L’objectivation des corps est encore renforcée lorsqu’un organe en est extrait et isolé par les choix de mise en scène. On pense, dans le deuxième volet de Kinds of Kindness, au pouce coupé puis au foie arraché de Liz afin de nourrir un mari paranoïaque. L’expression de cette réification est à son paroxysme dans la scène inaugurale de Mise à mort du cerf sacré. Surcadré par le champ opératoire et celui de la prise de vue, on découvre en gros plan un cœur battant que plus rien ne relie à ce qu’il reste de la personne. Se détachant du topos amoureux, l’organe disjoint ne sert qu’à traduire un profond processus de déshumanisation.
L’absence de regard ?
En redistribuant les rôles des mêmes comédiens dans un même film et en mettant à chaque fois en scène des relations de pouvoir, Kinds of Kindness renvoie à la tyrannie de l’auteur et à la soumission de l’acteur. Cette référence métafilmique qui relie la création au pouvoir est particulièrement prégnante dans Pauvres créatures (2023) qui convoque le mythe de Pygmalion et donc le désir de domination par la création. De cette ambiguïté filiale, il n’est alors pas étonnant que naissent des relations symboliquement ou réellement incestueuses. On l’observe entre Bella et God ; ce dernier met néanmoins rapidement un terme au geste de rapprochement de la jeune femme. Mais aussi dans Canine avec un père qui contrôle jusqu’à la sexualité de ses enfants, ou dans Kinds of Kindness, lorsque Robert, après avoir regagné la confiance de son maître, mêle son corps à celui de Raymond et de sa compagne dans une étreinte fusionnelle.

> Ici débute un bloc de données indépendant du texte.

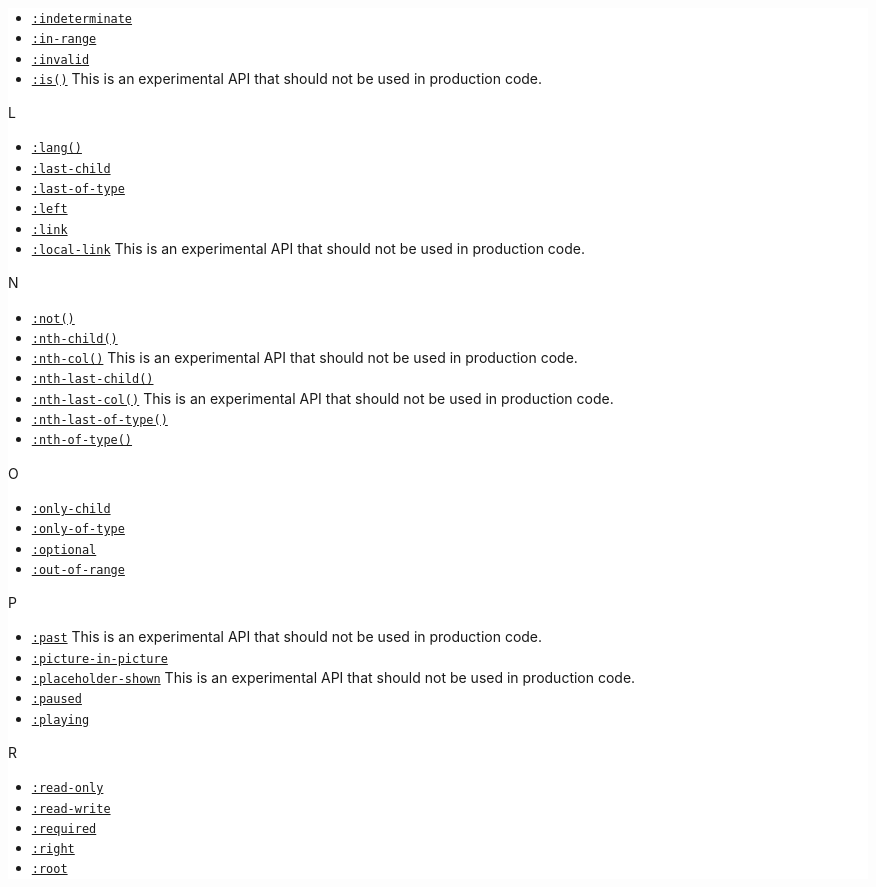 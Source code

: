 - [`:indeterminate`](:indeterminate)
- [`:in-range`](:in-range)
- [`:invalid`](:invalid)
- [`:is()`](:is) <span class="icon experimental" viewbox="0 0 100 100" xmlns="http://www.w3.org/2000/svg" role="img"> This is an experimental API that should not be used in production code. </span>

L

- [`:lang()`](:lang)
- [`:last-child`](:last-child)
- [`:last-of-type`](:last-of-type)
- [`:left`](:left)
- [`:link`](:link)
- [`:local-link`](:local-link) <span class="icon experimental" viewbox="0 0 100 100" xmlns="http://www.w3.org/2000/svg" role="img"> This is an experimental API that should not be used in production code. </span>

N

- [`:not()`](:not)
- [`:nth-child()`](:nth-child)
- [`:nth-col()`](:nth-col) <span class="icon experimental" viewbox="0 0 100 100" xmlns="http://www.w3.org/2000/svg" role="img"> This is an experimental API that should not be used in production code. </span>
- [`:nth-last-child()`](:nth-last-child)
- [`:nth-last-col()`](:nth-last-col) <span class="icon experimental" viewbox="0 0 100 100" xmlns="http://www.w3.org/2000/svg" role="img"> This is an experimental API that should not be used in production code. </span>
- [`:nth-last-of-type()`](:nth-last-of-type)
- [`:nth-of-type()`](:nth-of-type)

O

- [`:only-child`](:only-child)
- [`:only-of-type`](:only-of-type)
- [`:optional`](:optional)
- [`:out-of-range`](:out-of-range)

P

- [`:past`](:past) <span class="icon experimental" viewbox="0 0 100 100" xmlns="http://www.w3.org/2000/svg" role="img"> This is an experimental API that should not be used in production code. </span>
- [`:picture-in-picture`](:picture-in-picture)
- [`:placeholder-shown`](:placeholder-shown) <span class="icon experimental" viewbox="0 0 100 100" xmlns="http://www.w3.org/2000/svg" role="img"> This is an experimental API that should not be used in production code. </span>
- [`:paused`](:paused)
- [`:playing`](:playing)

R

- [`:read-only`](:read-only)
- [`:read-write`](:read-write)
- [`:required`](:required)
- [`:right`](:right)
- [`:root`](:root)
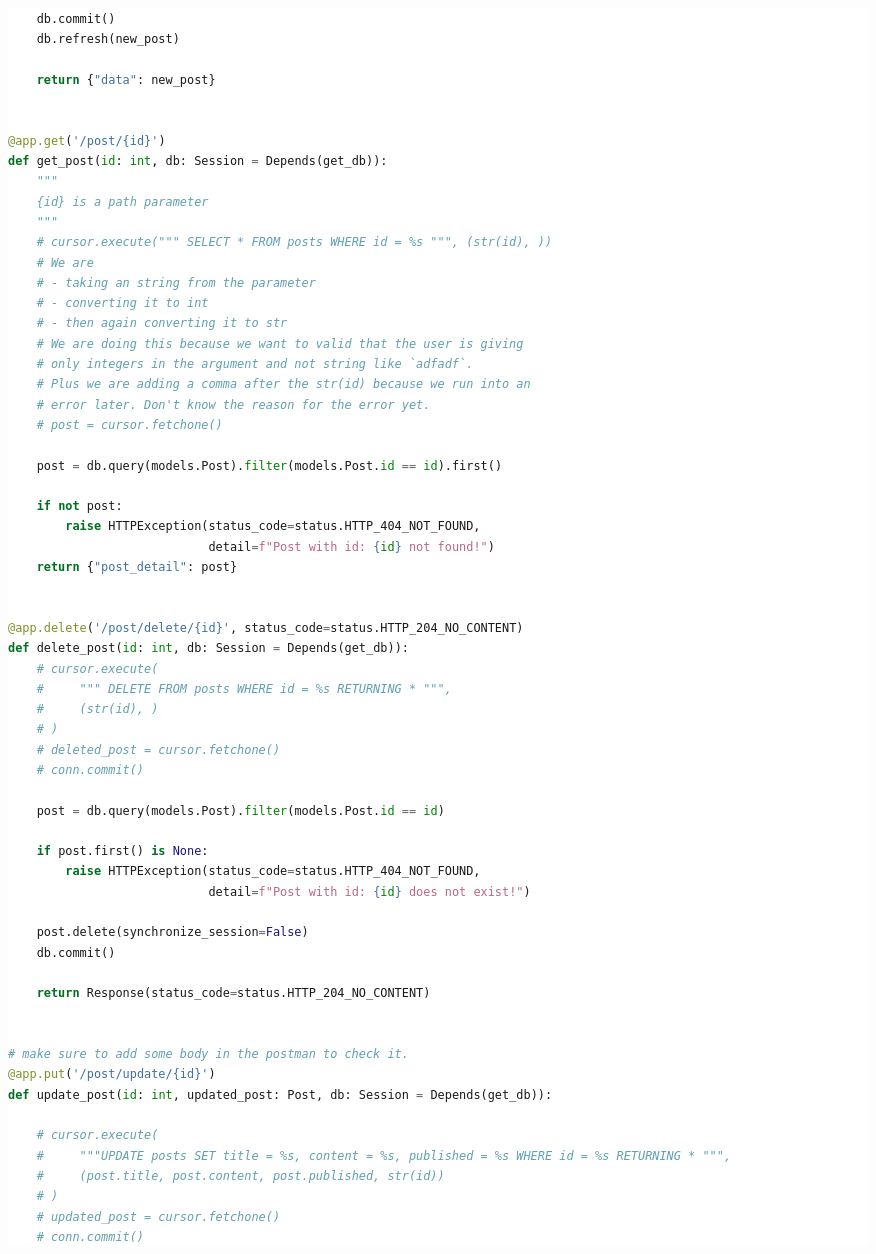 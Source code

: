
 ```py
    db.commit()
    db.refresh(new_post)

    return {"data": new_post}


@app.get('/post/{id}')
def get_post(id: int, db: Session = Depends(get_db)):
    """
    {id} is a path parameter
    """
    # cursor.execute(""" SELECT * FROM posts WHERE id = %s """, (str(id), ))
    # We are
    # - taking an string from the parameter
    # - converting it to int
    # - then again converting it to str
    # We are doing this because we want to valid that the user is giving
    # only integers in the argument and not string like `adfadf`.
    # Plus we are adding a comma after the str(id) because we run into an
    # error later. Don't know the reason for the error yet.
    # post = cursor.fetchone()

    post = db.query(models.Post).filter(models.Post.id == id).first()

    if not post:
        raise HTTPException(status_code=status.HTTP_404_NOT_FOUND,
                            detail=f"Post with id: {id} not found!")
    return {"post_detail": post}


@app.delete('/post/delete/{id}', status_code=status.HTTP_204_NO_CONTENT)
def delete_post(id: int, db: Session = Depends(get_db)):
    # cursor.execute(
    #     """ DELETE FROM posts WHERE id = %s RETURNING * """,
    #     (str(id), )
    # )
    # deleted_post = cursor.fetchone()
    # conn.commit()

    post = db.query(models.Post).filter(models.Post.id == id)

    if post.first() is None:
        raise HTTPException(status_code=status.HTTP_404_NOT_FOUND,
                            detail=f"Post with id: {id} does not exist!")

    post.delete(synchronize_session=False)
    db.commit()

    return Response(status_code=status.HTTP_204_NO_CONTENT)


# make sure to add some body in the postman to check it.
@app.put('/post/update/{id}')
def update_post(id: int, updated_post: Post, db: Session = Depends(get_db)):

    # cursor.execute(
    #     """UPDATE posts SET title = %s, content = %s, published = %s WHERE id = %s RETURNING * """,
    #     (post.title, post.content, post.published, str(id))
    # )
    # updated_post = cursor.fetchone()
    # conn.commit()

```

À travers ces scènes, Lanthimos dit quelque chose du rapport entre cinéaste et acteurs en y portant un regard critique. Mais l’identification du regard n’est pas toujours aussi limpide, et dans son œuvre, les nombreux effets empruntés à l’esthétique de la vidéosurveillance, bien qu’atténués dans son dernier film, en interrogent la nature.
Les lents travellings avant et arrière et l’emploi d’une caméra grand-angle dans Kinds of Kindness et Mise à mort du cerf sacré ou le recours au fisheye dans La Favorite (2018) et Pauvres Créatures renvoient non seulement à l’invisibilité du contrôle dans nos sociétés modernes, qui contraint à l’autodiscipline et au respect des normes sociales, mais aussi à l’expression d’une certaine autorité démiurgique. À moins d’y voir une absence de regard et de conclure à une vision résolument misanthrope car exempte de toute intention humaine ?
Cette conclusion est cependant à nuancer car dans ce processus d’aliénation généralisé subsistent des traces d’amour et de sensibilité. Dans Kinds of Kindness, ne peut-on pas déceler dans les cadeaux laissés par une mère déserteuse à sa fille, dans l’attention portée aux animaux écrasés sur la route (générique de fin du deuxième volet avec une inversion des rôles entre chiens et humains) et dans les cadres « décapitants » où les corps sans tête infusent l’intensité des émotions, quelques preuves d’amour et de gentillesse ?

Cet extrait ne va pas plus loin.